Outro pressuposto é que a vítima tem um papel secundário, em geral como testemunha. Aqui, o crime é uma violação da lei e a justiça é a punição do infrator.

Já a justiça restaurativa foca no futuro e tem sua atenção voltada para as consequências do ato e na reparação das relações. 

Aqui, vítima, ofensor e comunidade são os protagonistas.

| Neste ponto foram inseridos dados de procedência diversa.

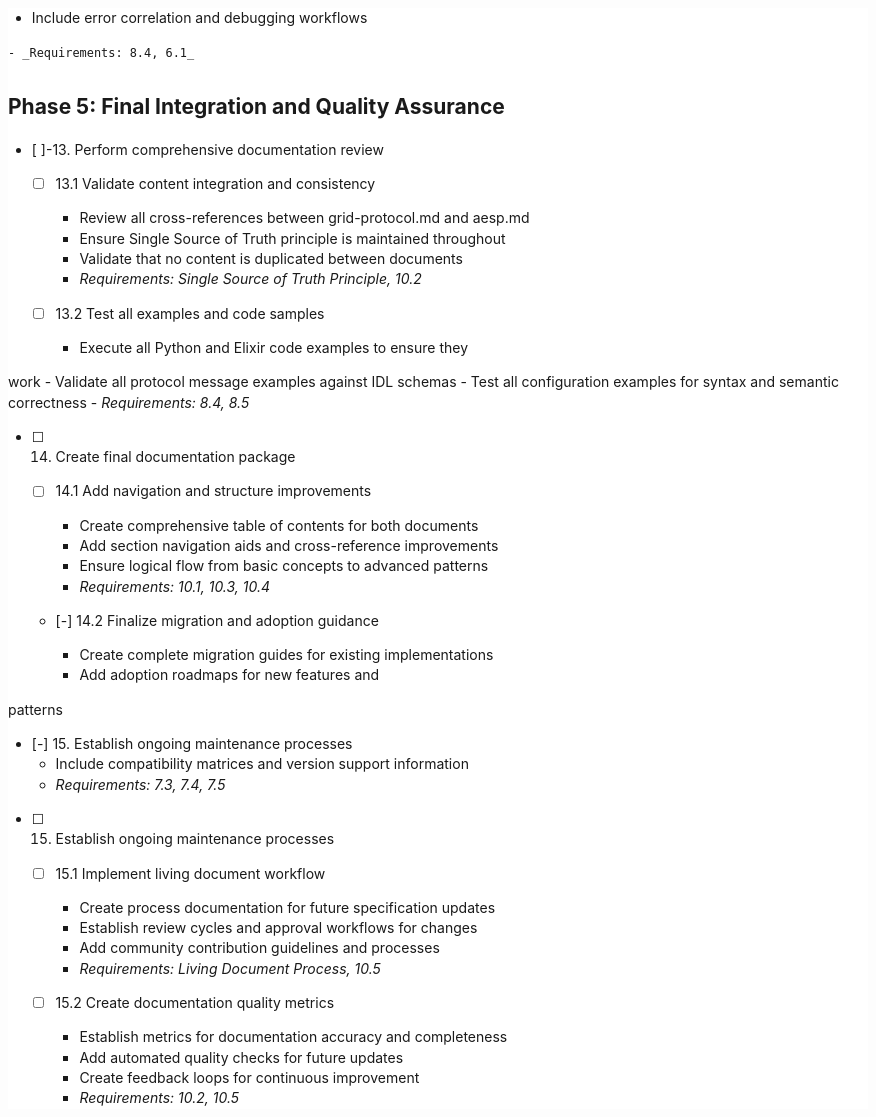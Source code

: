 
   - Include error correlation and debugging workflows

    - _Requirements: 8.4, 6.1_


## Phase 5: Final Integration and Quality Assurance

- [ ]-13. Perform comprehensive documentation review



  - [ ] 13.1 Validate content integration and consistency

    - Review all cross-references between grid-protocol.md and aesp.md
    - Ensure Single Source of Truth principle is maintained throughout
    - Validate that no content is duplicated between documents
    - _Requirements: Single Source of Truth Principle, 10.2_


  - [ ] 13.2 Test all examples and code samples

    - Execute all Python and Elixir code examples to ensure they

 work
    - Validate all protocol message examples against IDL schemas
    - Test all configuration examples for syntax and semantic correctness
    - _Requirements: 8.4, 8.5_

- [ ] 14. Create final documentation package



  - [ ] 14.1 Add navigation and structure improvements


    - Create comprehensive table of contents for both documents
    - Add section navigation aids and cross-reference improvements
    - Ensure logical flow from basic concepts to advanced patterns
    - _Requirements: 10.1, 10.3, 10.4_




  - [-] 14.2 Finalize migration and adoption guidance



    - Create complete migration guides for existing implementations
    - Add adoption roadmaps for new features and 

patterns
- [-] 15. Establish ongoing maintenance processes
    - Include compatibility matrices and version support information
    - _Requirements: 7.3, 7.4, 7.5_

- [ ] 15. Establish ongoing maintenance processes


  - [ ] 15.1 Implement living document workflow


    - Create process documentation for future specification updates
    - Establish review cycles and approval workflows for changes
    - Add community contribution guidelines and processes
    - _Requirements: Living Document Process, 10.5_

  - [ ] 15.2 Create documentation quality metrics


    - Establish metrics for documentation accuracy and completeness
    - Add automated quality checks for future updates
    - Create feedback loops for continuous improvement
    - _Requirements: 10.2, 10.5_
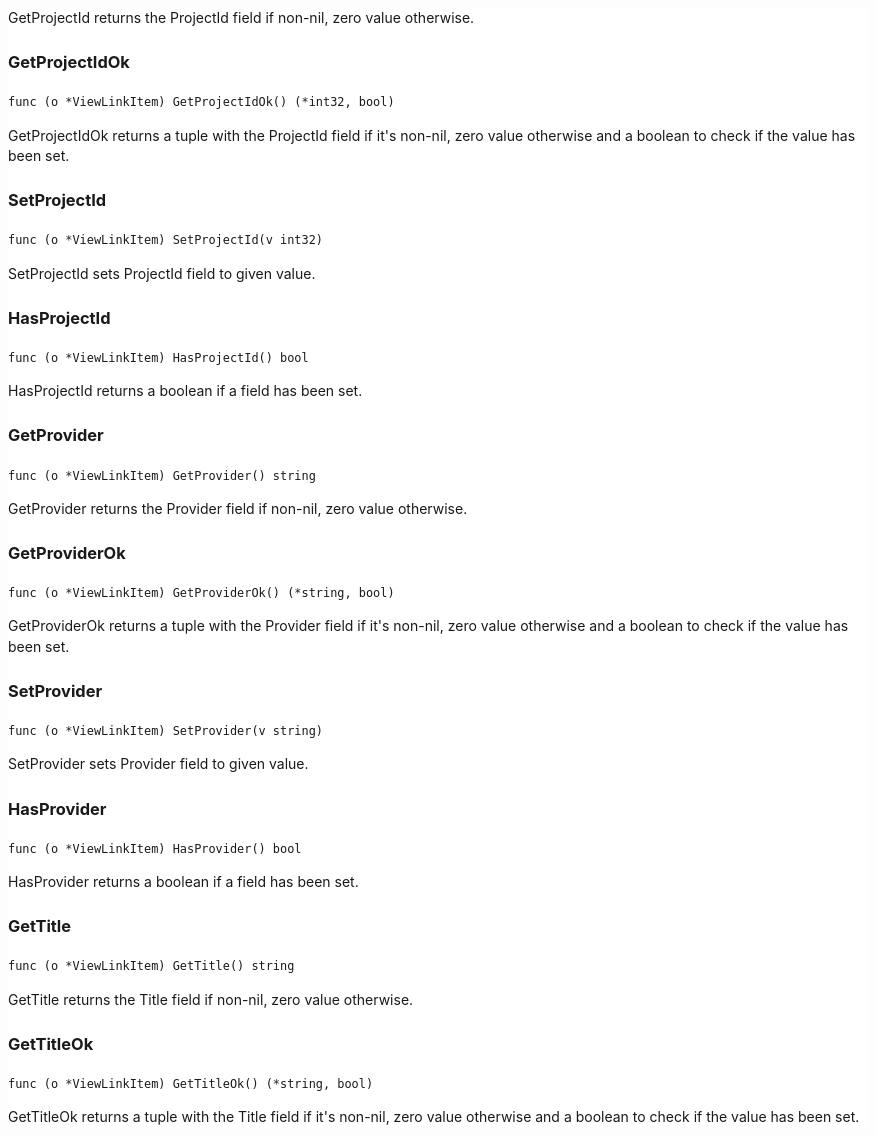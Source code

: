 GetProjectId returns the ProjectId field if non-nil, zero value otherwise.

### GetProjectIdOk

`func (o *ViewLinkItem) GetProjectIdOk() (*int32, bool)`

GetProjectIdOk returns a tuple with the ProjectId field if it's non-nil, zero value otherwise
and a boolean to check if the value has been set.

### SetProjectId

`func (o *ViewLinkItem) SetProjectId(v int32)`

SetProjectId sets ProjectId field to given value.

### HasProjectId

`func (o *ViewLinkItem) HasProjectId() bool`

HasProjectId returns a boolean if a field has been set.

### GetProvider

`func (o *ViewLinkItem) GetProvider() string`

GetProvider returns the Provider field if non-nil, zero value otherwise.

### GetProviderOk

`func (o *ViewLinkItem) GetProviderOk() (*string, bool)`

GetProviderOk returns a tuple with the Provider field if it's non-nil, zero value otherwise
and a boolean to check if the value has been set.

### SetProvider

`func (o *ViewLinkItem) SetProvider(v string)`

SetProvider sets Provider field to given value.

### HasProvider

`func (o *ViewLinkItem) HasProvider() bool`

HasProvider returns a boolean if a field has been set.

### GetTitle

`func (o *ViewLinkItem) GetTitle() string`

GetTitle returns the Title field if non-nil, zero value otherwise.

### GetTitleOk

`func (o *ViewLinkItem) GetTitleOk() (*string, bool)`

GetTitleOk returns a tuple with the Title field if it's non-nil, zero value otherwise
and a boolean to check if the value has been set.
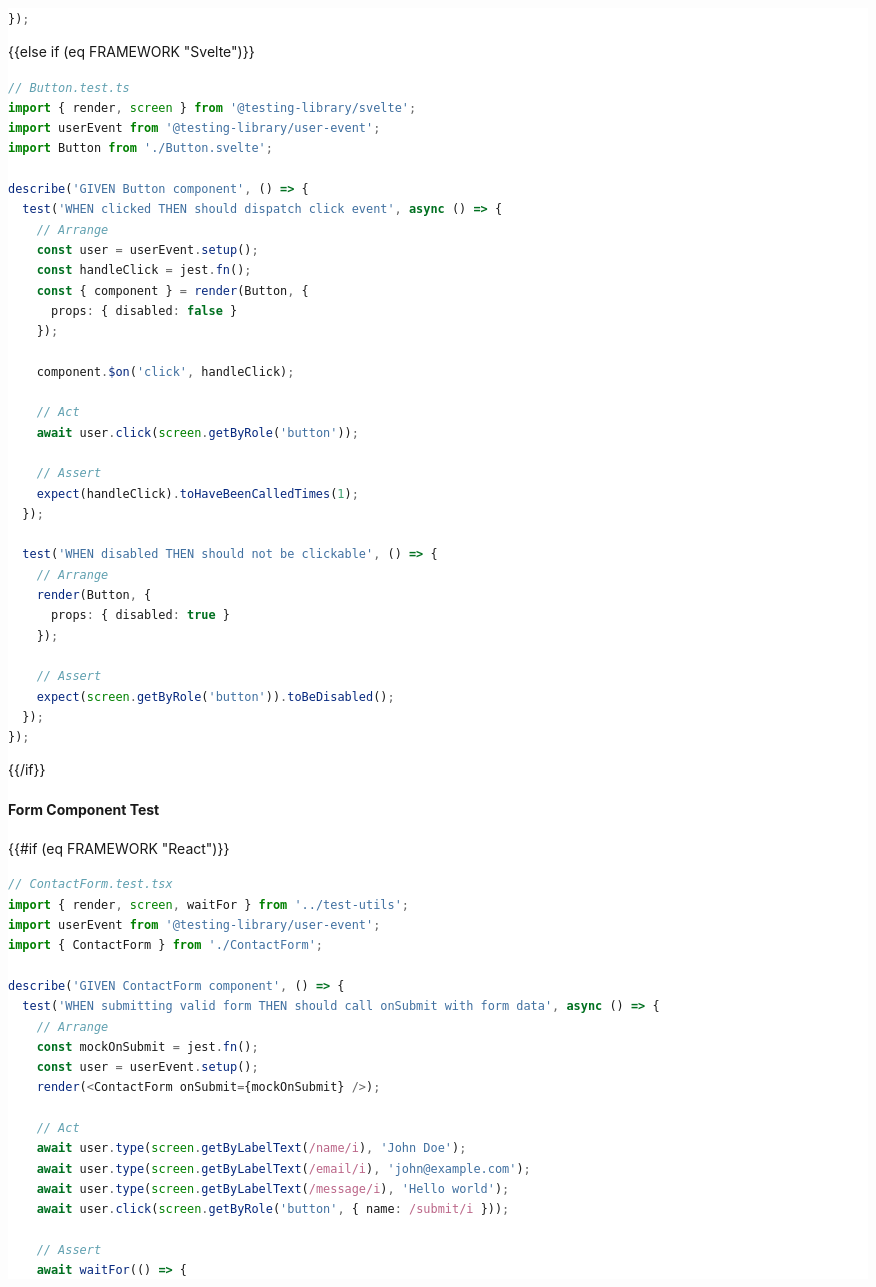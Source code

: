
 ```typescript
});
```
{{else if (eq FRAMEWORK "Svelte")}}
```typescript
// Button.test.ts
import { render, screen } from '@testing-library/svelte';
import userEvent from '@testing-library/user-event';
import Button from './Button.svelte';

describe('GIVEN Button component', () => {
  test('WHEN clicked THEN should dispatch click event', async () => {
    // Arrange
    const user = userEvent.setup();
    const handleClick = jest.fn();
    const { component } = render(Button, {
      props: { disabled: false }
    });
    
    component.$on('click', handleClick);
    
    // Act
    await user.click(screen.getByRole('button'));
    
    // Assert
    expect(handleClick).toHaveBeenCalledTimes(1);
  });

  test('WHEN disabled THEN should not be clickable', () => {
    // Arrange
    render(Button, {
      props: { disabled: true }
    });
    
    // Assert
    expect(screen.getByRole('button')).toBeDisabled();
  });
});
```
{{/if}}

#### Form Component Test

{{#if (eq FRAMEWORK "React")}}
```typescript
// ContactForm.test.tsx
import { render, screen, waitFor } from '../test-utils';
import userEvent from '@testing-library/user-event';
import { ContactForm } from './ContactForm';

describe('GIVEN ContactForm component', () => {
  test('WHEN submitting valid form THEN should call onSubmit with form data', async () => {
    // Arrange
    const mockOnSubmit = jest.fn();
    const user = userEvent.setup();
    render(<ContactForm onSubmit={mockOnSubmit} />);
    
    // Act
    await user.type(screen.getByLabelText(/name/i), 'John Doe');
    await user.type(screen.getByLabelText(/email/i), 'john@example.com');
    await user.type(screen.getByLabelText(/message/i), 'Hello world');
    await user.click(screen.getByRole('button', { name: /submit/i }));
    
    // Assert
    await waitFor(() => {
```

Como já vimos, o processo busca o diálogo e o consenso para construir um plano de reparação. 

O crime é uma violação de pessoas e de relacionamentos e a justiça está na restauração do dano e na reintegração das partes.

Em resumo, enquanto o sistema retributivo isola o ofensor através da pena, o restaurativo busca sua responsabilização ativa e reintegração social. 

É possível dizer que o primeiro impõe uma solução vertical e o segundo constrói uma solução horizontal e participativa.

Benefícios da justiça restaurativa

Especialistas apontam que a justiça restaurativa possui benefícios tangíveis e consideráveis tanto para vítima quanto para aquele que é considerado a parte ofensora do processo.

Para a vítima, a justiça restaurativa oferece um espaço para ser ouvido e, mais do que isso,  para que suas necessidades sejam o centro da discussão. 

Ela permite obter respostas diretas do ofensor, o que pode reduzir o trauma e o sentimento de impotência. 

A participação ativa no processo de construção da reparação confere à vítima um empoderamento que a justiça retributiva, via de regra, não proporciona.

Já para o ofensor, o modelo abre a possibilidade de uma responsabilização real, em vez de uma punição passiva. O que pode levar a uma transformação pessoal e à redução da reincidência. 

Além disso, a participação em um procedimento restaurativo pode evitar um processo criminal e levar à extinção da punibilidade. 

Mas mesmo quando isso não ocorre, a justiça reparativa pode servir  como atenuante na aplicação da pena.